= Problem to work on =
For the entries below, state how many lines include the string "abelian", and write nothing besides that number.

= Records from a data collection =
────────────────────
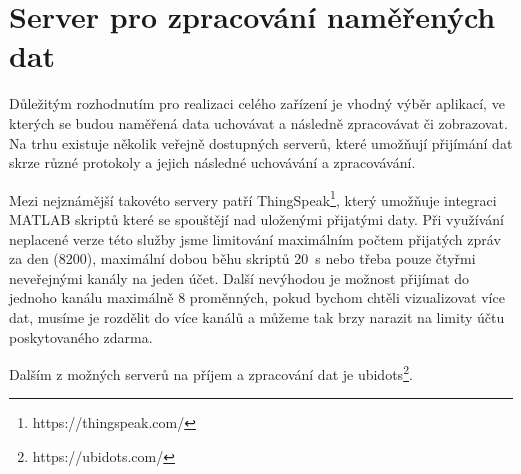 \chapter{Server pro zpracování naměřených dat}

Důležitým rozhodnutím pro realizaci celého zařízení je vhodný výběr aplikací, ve kterých se budou naměřená data uchovávat a následně zpracovávat či zobrazovat. Na trhu existuje několik veřejně dostupných serverů, které umožňují přijímání dat skrze různé protokoly a jejich následné uchovávání a zpracovávání.

Mezi nejznámější takovéto servery patří ThingSpeak\footnote{https://thingspeak.com/}, který umožňuje integraci MATLAB skriptů které se spouštějí nad uloženými přijatými daty. Při využívání neplacené verze této služby jsme limitování maximálním počtem přijatých zpráv za den (\SI{8200}{}), maximální dobou běhu skriptů \SI{20}{\second} nebo třeba pouze čtyřmi neveřejnými kanály na jeden účet. Další nevýhodou je možnost přijímat do jednoho kanálu maximálně 8 proměnných, pokud bychom chtěli vizualizovat více dat, musíme je rozdělit do více kanálů a můžeme tak brzy narazit na limity účtu poskytovaného zdarma.

Dalším z možných serverů na příjem a zpracování dat je ubidots\footnote{https://ubidots.com/}.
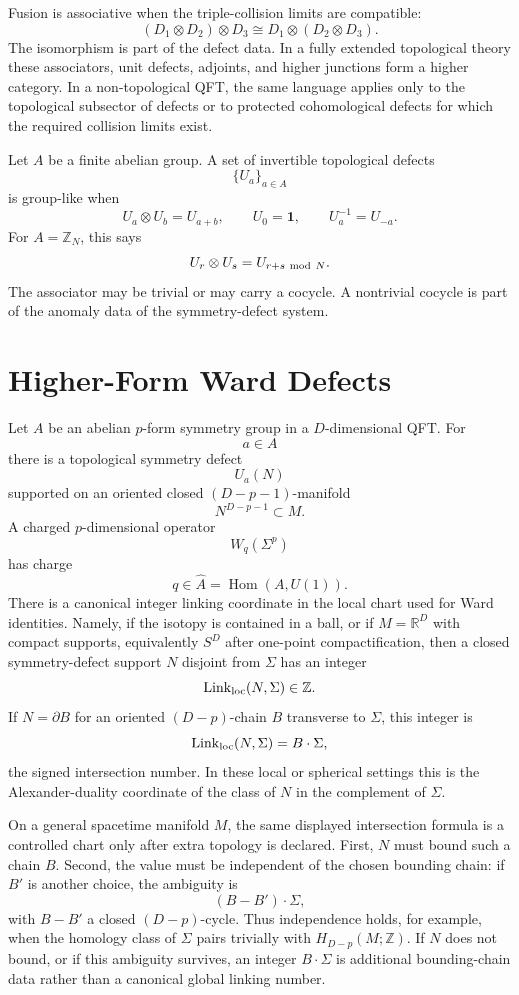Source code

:Fusion is associative when the triple-collision limits are compatible:
\[
  (D_1\otimes D_2)\otimes D_3
  \cong
  D_1\otimes(D_2\otimes D_3).
\]
The isomorphism is part of the defect data.  In a fully extended topological
theory these associators, unit defects, adjoints, and higher junctions form a
higher category.  In a non-topological QFT, the same language applies only to
the topological subsector of defects or to protected cohomological defects
for which the required collision limits exist.

\begin{example}
\label{ex:group-like-topological-defects}
Let \(A\) be a finite abelian group.  A set of invertible topological defects
\[
  \{U_a\}_{a\in A}
\]
is group-like when
\[
  U_a\otimes U_b=U_{a+b},
  \qquad
  U_0=\mathbf 1,
  \qquad
  U_a^{-1}=U_{-a}.
\]
For \(A=\mathbb Z_N\), this says
\[
  U_r\otimes U_s=U_{r+s\ {\rm mod}\ N}.
\]
The associator may be trivial or may carry a cocycle.  A nontrivial cocycle
is part of the anomaly data of the symmetry-defect system.
\end{example}

\section{Higher-Form Ward Defects}

Let \(A\) be an abelian \(p\)-form symmetry group in a \(D\)-dimensional QFT.
For
\[
  a\in A
\]
there is a topological symmetry defect
\[
  U_a(N)
\]
supported on an oriented closed \((D-p-1)\)-manifold
\[
  N^{D-p-1}\subset M .
\]
A charged \(p\)-dimensional operator
\[
  W_q(\Sigma^p)
\]
has charge
\[
  q\in\widehat A=\operatorname{Hom}(A,U(1)).
\]
There is a canonical integer linking coordinate in the local chart used for
Ward identities.  Namely, if the isotopy is contained in a ball, or if
\(M=\mathbb R^D\) with compact supports, equivalently \(S^D\) after
one-point compactification, then a closed symmetry-defect support \(N\)
disjoint from \(\Sigma\) has an integer
\[
  \operatorname{Link}_{\rm loc}(N,\Sigma)\in\mathbb Z .
\]
If \(N=\partial B\) for an oriented \((D-p)\)-chain \(B\) transverse to
\(\Sigma\), this integer is
\[
  \operatorname{Link}_{\rm loc}(N,\Sigma)=B\cdot\Sigma ,
\]
the signed intersection number.  In these local or spherical settings this is
the Alexander-duality coordinate of the class of \(N\) in the complement of
\(\Sigma\).

On a general spacetime manifold \(M\), the same displayed intersection formula
is a controlled chart only after extra topology is declared.  First,
\(N\) must bound such a chain \(B\).  Second, the value must be independent of
the chosen bounding chain: if \(B'\) is another choice, the ambiguity is
\[
  (B-B')\cdot\Sigma ,
\]
with \(B-B'\) a closed \((D-p)\)-cycle.  Thus independence holds, for example,
when the homology class of \(\Sigma\) pairs trivially with
\(H_{D-p}(M;\mathbb Z)\).  If \(N\) does not bound, or if this ambiguity
survives, an integer \(B\cdot\Sigma\) is additional bounding-chain data rather
than a canonical global linking number.

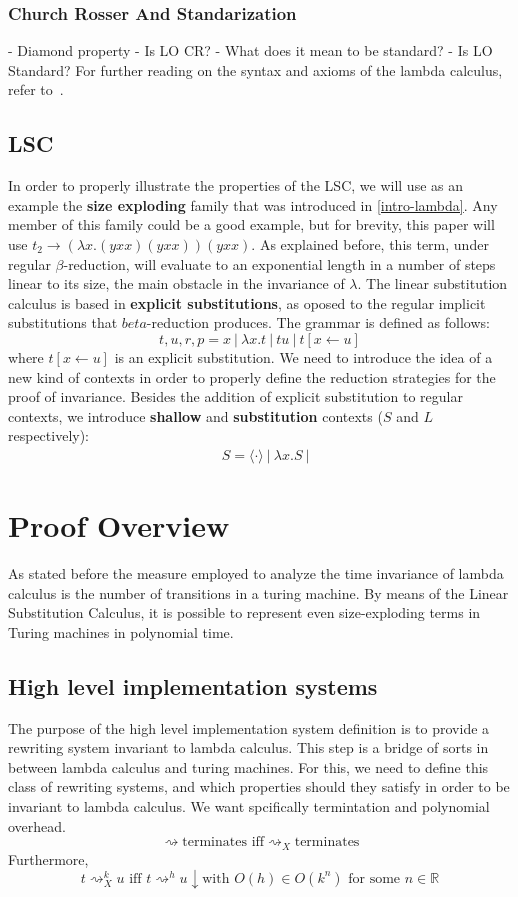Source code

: \documentclass[12pt]{article}
\begin{document}
\subsubsection{Church Rosser And Standarization}
- Diamond property - Is LO CR?
- What does it mean to be standard? - Is LO Standard?
For further reading on the syntax and axioms of the lambda calculus, refer to~\cite{barendregt1984lambda}.
\subsection{LSC}
In order to properly illustrate the properties of the LSC, we will use as an example the \textbf{size exploding} family that was introduced in \ref{intro-lambda}. Any member of this family could be a good example, but for brevity, this paper will use $t_{2} \rightarrow (\lambda x. (yxx)(yxx))(yxx)$. As explained before, this term, under regular $\beta$-reduction, will evaluate to an exponential length in a number of steps linear to its size, the main obstacle in the invariance of $\lambda$.
The linear substitution calculus is based in \textbf{explicit substitutions}, as oposed to the regular implicit substitutions that $beta$-reduction produces. The grammar is defined as follows:
\begin{equation}
  t, u, r, p = x \ | \ \lambda x.t \ | \ tu \ | \ t[x \leftarrow u]
\end{equation}
where $t[x \leftarrow u]$ is an explicit substitution.
We need to introduce the idea of a new kind of contexts in order to properly define the reduction strategies for the proof of invariance. Besides the addition of explicit substitution to regular contexts, we introduce \textbf{shallow} and \textbf{substitution} contexts ($S$ and $L$ respectively):
\begin{equation}
  \begin{split}
    &S = \langle \cdot \rangle \ | \ \lambda x.S \ |
  \end{split}
\end{equation}
\section{Proof Overview}
As stated before the measure employed to analyze the time invariance of lambda calculus is the number of transitions in a turing machine. By means of the Linear Substitution Calculus, it is possible to represent even size-exploding terms in Turing machines in polynomial time.
\subsection{High level implementation systems}
The purpose of the high level implementation system definition is to provide a rewriting system invariant to lambda calculus. This step is a bridge of sorts in between lambda calculus and turing machines. For this, we need to define this class of rewriting systems, and which properties should they satisfy in order to be invariant to lambda calculus. We want spcifically termintation and polynomial overhead.
$$\rightsquigarrow \text{terminates iff} {\rightsquigarrow}_{X} \text{terminates}$$
Furthermore,
$$t {\rightsquigarrow}_{X}^k u \text{ iff } t {\rightsquigarrow}^h u\downarrow \text{with } O(h) \in O(k^n) \text{ for some } n \in \mathbb{R} $$
\end{document}
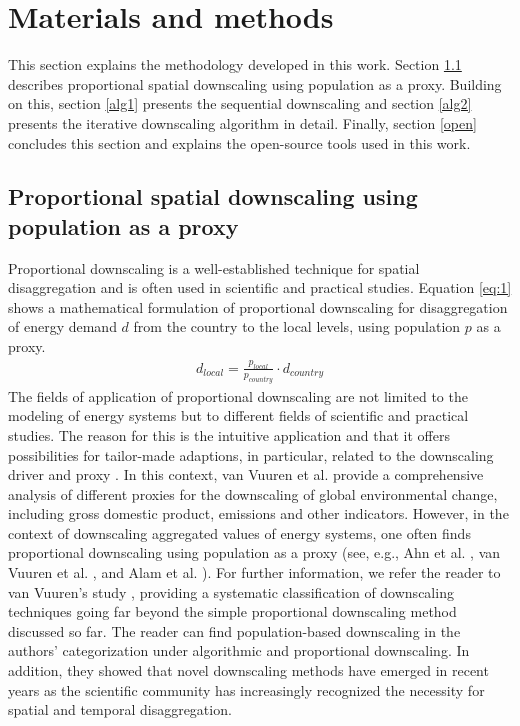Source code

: \section{Materials and methods}\label{methodology}
This section explains the methodology developed in this work. Section \ref{pop} describes proportional spatial downscaling using population as a proxy. Building on this, section \ref{alg1} presents the sequential downscaling and section \ref{alg2} presents the iterative downscaling algorithm in detail. Finally, section \ref{open} concludes this section and explains the open-source tools used in this work.

\subsection{Proportional spatial downscaling using population as a proxy}\label{pop}
Proportional downscaling is a well-established technique for spatial disaggregation and is often used in scientific and practical studies. Equation \ref{eq:1} shows a mathematical formulation of proportional downscaling for disaggregation of energy demand $d$ from the country to the local levels, using population $p$ as a proxy.
\begin{align}\label{eq:1}
d_{local}=\frac{p_{local}}{p_{country}} \cdot d_{country}
\end{align}
The fields of application of proportional downscaling are not limited to the modeling of energy systems but to different fields of scientific and practical studies. The reason for this is the intuitive application and that it offers possibilities for tailor-made adaptions, in particular, related to the downscaling driver and proxy \cite{van2006downscaling}. In this context, van Vuuren et al. \cite{van2006downscaling} provide a comprehensive analysis of different proxies for the downscaling of global environmental change, including gross domestic product, emissions and other indicators. However, in the context of downscaling aggregated values of energy systems, one often finds proportional downscaling using population as a proxy (see, e.g., Ahn et al. \cite{ahn2019downscaled}, van Vuuren et al. \cite{van2010downscaling}, and Alam et al. \cite{alam2018downscaling}). For further information, we refer the reader to van Vuuren's study \cite{van2010downscaling}, providing a systematic classification of downscaling techniques going far beyond the simple proportional downscaling method discussed so far. The reader can find population-based downscaling in the authors' categorization under algorithmic and proportional downscaling. In addition, they showed that novel downscaling methods have emerged in recent years as the scientific community has increasingly recognized the necessity for spatial and temporal disaggregation.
────────────────────
= Result below =
2